Problem requirements. Hand back all records exactly, pictures omitted.

Provided records.
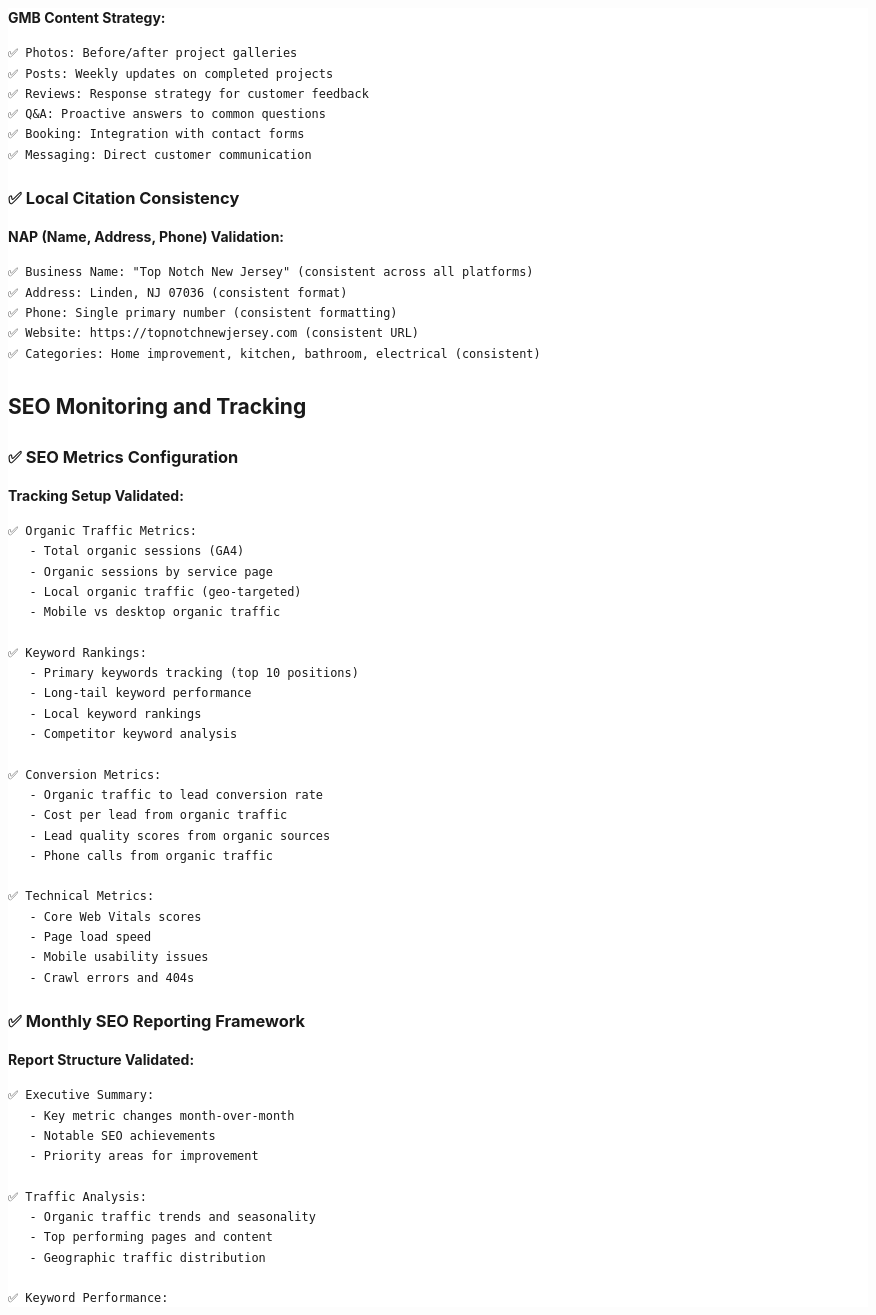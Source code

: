 **GMB Content Strategy:**
```
✅ Photos: Before/after project galleries
✅ Posts: Weekly updates on completed projects
✅ Reviews: Response strategy for customer feedback
✅ Q&A: Proactive answers to common questions
✅ Booking: Integration with contact forms
✅ Messaging: Direct customer communication
```

### ✅ Local Citation Consistency
**NAP (Name, Address, Phone) Validation:**
```
✅ Business Name: "Top Notch New Jersey" (consistent across all platforms)
✅ Address: Linden, NJ 07036 (consistent format)
✅ Phone: Single primary number (consistent formatting)
✅ Website: https://topnotchnewjersey.com (consistent URL)
✅ Categories: Home improvement, kitchen, bathroom, electrical (consistent)
```

## SEO Monitoring and Tracking

### ✅ SEO Metrics Configuration
**Tracking Setup Validated:**
```
✅ Organic Traffic Metrics:
   - Total organic sessions (GA4)
   - Organic sessions by service page
   - Local organic traffic (geo-targeted)
   - Mobile vs desktop organic traffic

✅ Keyword Rankings:
   - Primary keywords tracking (top 10 positions)
   - Long-tail keyword performance
   - Local keyword rankings
   - Competitor keyword analysis

✅ Conversion Metrics:
   - Organic traffic to lead conversion rate
   - Cost per lead from organic traffic
   - Lead quality scores from organic sources
   - Phone calls from organic traffic

✅ Technical Metrics:
   - Core Web Vitals scores
   - Page load speed
   - Mobile usability issues
   - Crawl errors and 404s
```

### ✅ Monthly SEO Reporting Framework
**Report Structure Validated:**
```
✅ Executive Summary:
   - Key metric changes month-over-month
   - Notable SEO achievements
   - Priority areas for improvement

✅ Traffic Analysis:
   - Organic traffic trends and seasonality
   - Top performing pages and content
   - Geographic traffic distribution

✅ Keyword Performance:
```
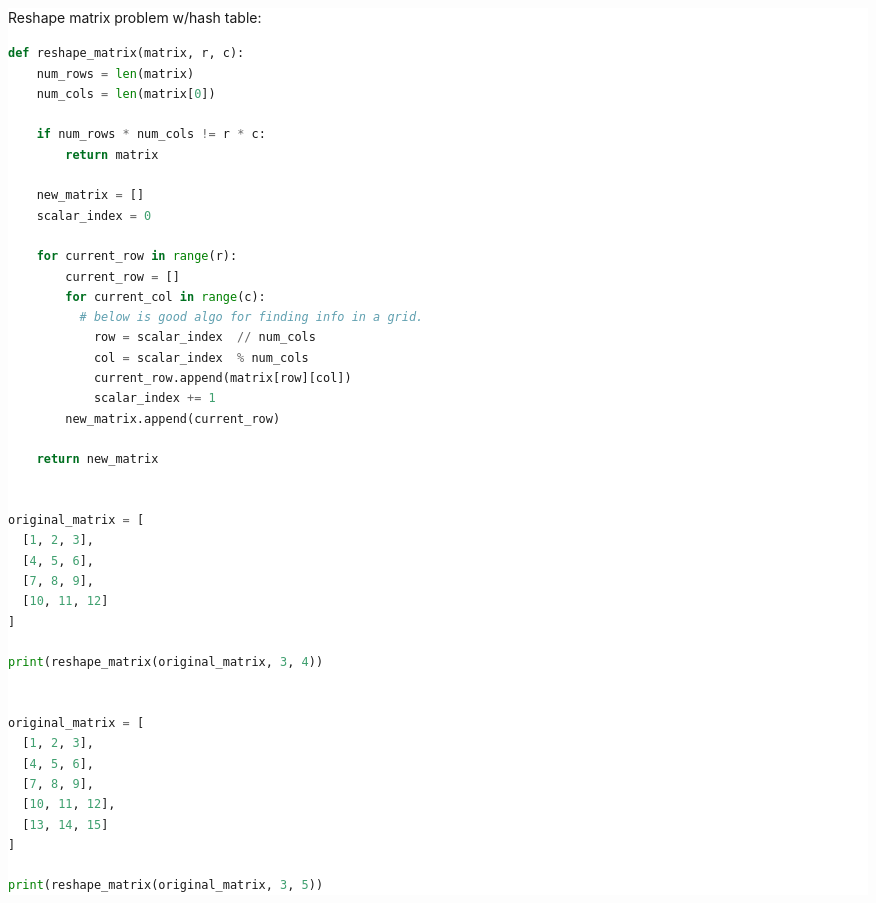 
Reshape matrix problem w/hash table:
```python
def reshape_matrix(matrix, r, c):
    num_rows = len(matrix)
    num_cols = len(matrix[0])

    if num_rows * num_cols != r * c:
        return matrix

    new_matrix = []
    scalar_index = 0
    
    for current_row in range(r):
        current_row = []
        for current_col in range(c):
          # below is good algo for finding info in a grid.
            row = scalar_index  // num_cols
            col = scalar_index  % num_cols
            current_row.append(matrix[row][col])
            scalar_index += 1
        new_matrix.append(current_row)

    return new_matrix


original_matrix = [
  [1, 2, 3],
  [4, 5, 6],
  [7, 8, 9],
  [10, 11, 12]
]

print(reshape_matrix(original_matrix, 3, 4))


original_matrix = [
  [1, 2, 3],
  [4, 5, 6],
  [7, 8, 9],
  [10, 11, 12],
  [13, 14, 15]
]

print(reshape_matrix(original_matrix, 3, 5))
```
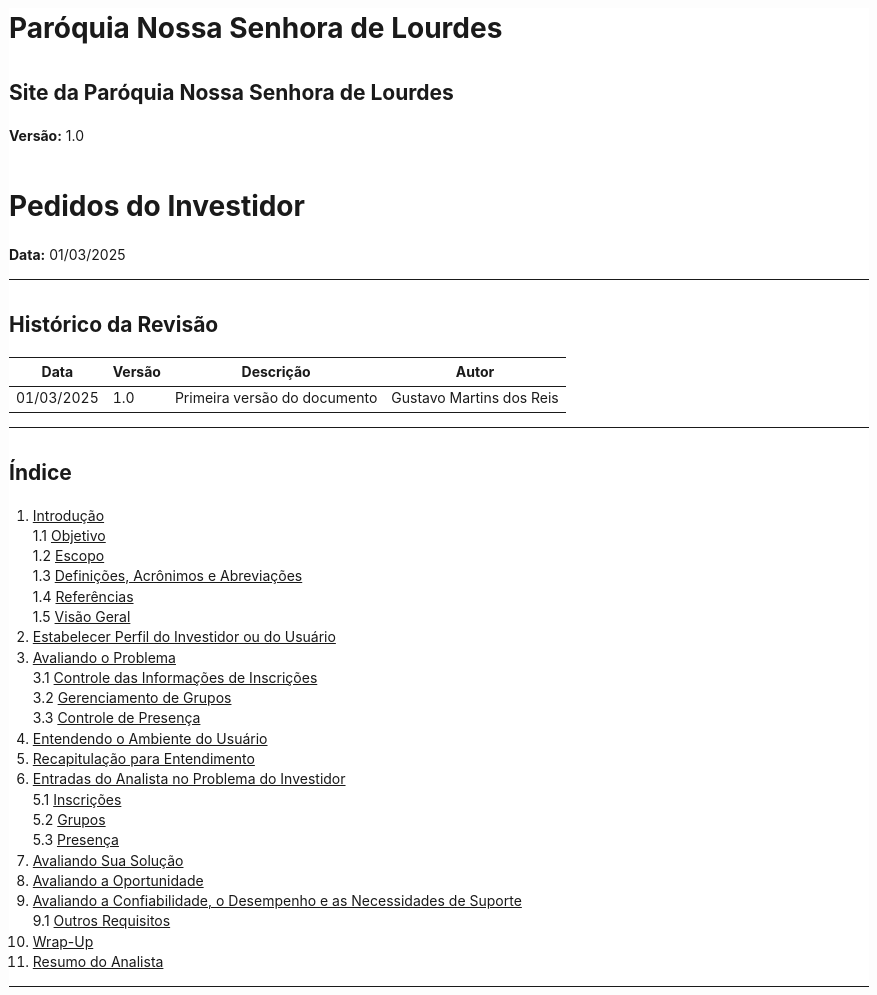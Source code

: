 # Paróquia Nossa Senhora de Lourdes

## Site da Paróquia Nossa Senhora de Lourdes

**Versão:** 1.0

# Pedidos do Investidor

**Data:** 01/03/2025

---

## Histórico da Revisão

| Data | Versão | Descrição | Autor |
|------|--------|-----------|--------|
| 01/03/2025 | 1.0 | Primeira versão do documento | Gustavo Martins dos Reis |

---

## Índice

1. [Introdução](#introdução)  
   1.1 [Objetivo](#objetivo)  
   1.2 [Escopo](#escopo)  
   1.3 [Definições, Acrônimos e Abreviações](#definições-acrônimos-e-abreviações)  
   1.4 [Referências](#referências)  
   1.5 [Visão Geral](#visão-geral)  
2. [Estabelecer Perfil do Investidor ou do Usuário](#estabelecer-perfil-do-investidor-ou-do-usuário)  
3. [Avaliando o Problema](#avaliando-o-problema)  
   3.1 [Controle das Informações de Inscrições](#controle-das-informações-de-inscrições)  
   3.2 [Gerenciamento de Grupos](#gerenciamento-de-grupos)  
   3.3 [Controle de Presença](#controle-de-presença)
4. [Entendendo o Ambiente do Usuário](#entendendo-o-ambiente-do-usuário)  
5. [Recapitulação para Entendimento](#recapitulação-para-entendimento)       
6. [Entradas do Analista no Problema do Investidor](#entradas-do-analista-no-problema-do-investidor-validar-ou-invalidar-premissas)  
   5.1 [Inscrições](#inscrições)    
   5.2 [Grupos](#grupos)  
   5.3 [Presença](#presença) 
7. [Avaliando Sua Solução](#avaliando-sua-solução-se-aplicável)  
8. [Avaliando a Oportunidade](#avaliando-a-oportunidade)  
9. [Avaliando a Confiabilidade, o Desempenho e as Necessidades de Suporte](#avaliando-a-confiabilidade-o-desempenho-e-as-necessidades-de-suporte)  
   9.1 [Outros Requisitos](#outros-requisitos)  
10. [Wrap-Up](#wrap-up)  
11. [Resumo do Analista](#resumo-do-analista)  

---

Task output.
Source code

: **GMB Content Strategy:**
```
✅ Photos: Before/after project galleries
✅ Posts: Weekly updates on completed projects
✅ Reviews: Response strategy for customer feedback
✅ Q&A: Proactive answers to common questions
✅ Booking: Integration with contact forms
✅ Messaging: Direct customer communication
```

### ✅ Local Citation Consistency
**NAP (Name, Address, Phone) Validation:**
```
✅ Business Name: "Top Notch New Jersey" (consistent across all platforms)
✅ Address: Linden, NJ 07036 (consistent format)
✅ Phone: Single primary number (consistent formatting)
✅ Website: https://topnotchnewjersey.com (consistent URL)
✅ Categories: Home improvement, kitchen, bathroom, electrical (consistent)
```

## SEO Monitoring and Tracking

### ✅ SEO Metrics Configuration
**Tracking Setup Validated:**
```
✅ Organic Traffic Metrics:
   - Total organic sessions (GA4)
   - Organic sessions by service page
   - Local organic traffic (geo-targeted)
   - Mobile vs desktop organic traffic

✅ Keyword Rankings:
   - Primary keywords tracking (top 10 positions)
   - Long-tail keyword performance
   - Local keyword rankings
   - Competitor keyword analysis

✅ Conversion Metrics:
   - Organic traffic to lead conversion rate
   - Cost per lead from organic traffic
   - Lead quality scores from organic sources
   - Phone calls from organic traffic

✅ Technical Metrics:
   - Core Web Vitals scores
   - Page load speed
   - Mobile usability issues
   - Crawl errors and 404s
```

### ✅ Monthly SEO Reporting Framework
**Report Structure Validated:**
```
✅ Executive Summary:
   - Key metric changes month-over-month
   - Notable SEO achievements
   - Priority areas for improvement

✅ Traffic Analysis:
   - Organic traffic trends and seasonality
   - Top performing pages and content
   - Geographic traffic distribution

✅ Keyword Performance:
```
Reshape matrix problem w/hash table:
```python
def reshape_matrix(matrix, r, c):
    num_rows = len(matrix)
    num_cols = len(matrix[0])

    if num_rows * num_cols != r * c:
        return matrix

    new_matrix = []
    scalar_index = 0
    
    for current_row in range(r):
        current_row = []
        for current_col in range(c):
          # below is good algo for finding info in a grid.
            row = scalar_index  // num_cols
            col = scalar_index  % num_cols
            current_row.append(matrix[row][col])
            scalar_index += 1
        new_matrix.append(current_row)

    return new_matrix


original_matrix = [
  [1, 2, 3],
  [4, 5, 6],
  [7, 8, 9],
  [10, 11, 12]
]

print(reshape_matrix(original_matrix, 3, 4))


original_matrix = [
  [1, 2, 3],
  [4, 5, 6],
  [7, 8, 9],
  [10, 11, 12],
  [13, 14, 15]
]

print(reshape_matrix(original_matrix, 3, 5))
```
Source code

: # Paróquia Nossa Senhora de Lourdes

## Site da Paróquia Nossa Senhora de Lourdes

**Versão:** 1.0

# Pedidos do Investidor

**Data:** 01/03/2025

---

## Histórico da Revisão

| Data | Versão | Descrição | Autor |
|------|--------|-----------|--------|
| 01/03/2025 | 1.0 | Primeira versão do documento | Gustavo Martins dos Reis |

---

## Índice

1. [Introdução](#introdução)  
   1.1 [Objetivo](#objetivo)  
   1.2 [Escopo](#escopo)  
   1.3 [Definições, Acrônimos e Abreviações](#definições-acrônimos-e-abreviações)  
   1.4 [Referências](#referências)  
   1.5 [Visão Geral](#visão-geral)  
2. [Estabelecer Perfil do Investidor ou do Usuário](#estabelecer-perfil-do-investidor-ou-do-usuário)  
3. [Avaliando o Problema](#avaliando-o-problema)  
   3.1 [Controle das Informações de Inscrições](#controle-das-informações-de-inscrições)  
   3.2 [Gerenciamento de Grupos](#gerenciamento-de-grupos)  
   3.3 [Controle de Presença](#controle-de-presença)
4. [Entendendo o Ambiente do Usuário](#entendendo-o-ambiente-do-usuário)  
5. [Recapitulação para Entendimento](#recapitulação-para-entendimento)       
6. [Entradas do Analista no Problema do Investidor](#entradas-do-analista-no-problema-do-investidor-validar-ou-invalidar-premissas)  
   5.1 [Inscrições](#inscrições)    
   5.2 [Grupos](#grupos)  
   5.3 [Presença](#presença) 
7. [Avaliando Sua Solução](#avaliando-sua-solução-se-aplicável)  
8. [Avaliando a Oportunidade](#avaliando-a-oportunidade)  
9. [Avaliando a Confiabilidade, o Desempenho e as Necessidades de Suporte](#avaliando-a-confiabilidade-o-desempenho-e-as-necessidades-de-suporte)  
   9.1 [Outros Requisitos](#outros-requisitos)  
10. [Wrap-Up](#wrap-up)  
11. [Resumo do Analista](#resumo-do-analista)  

---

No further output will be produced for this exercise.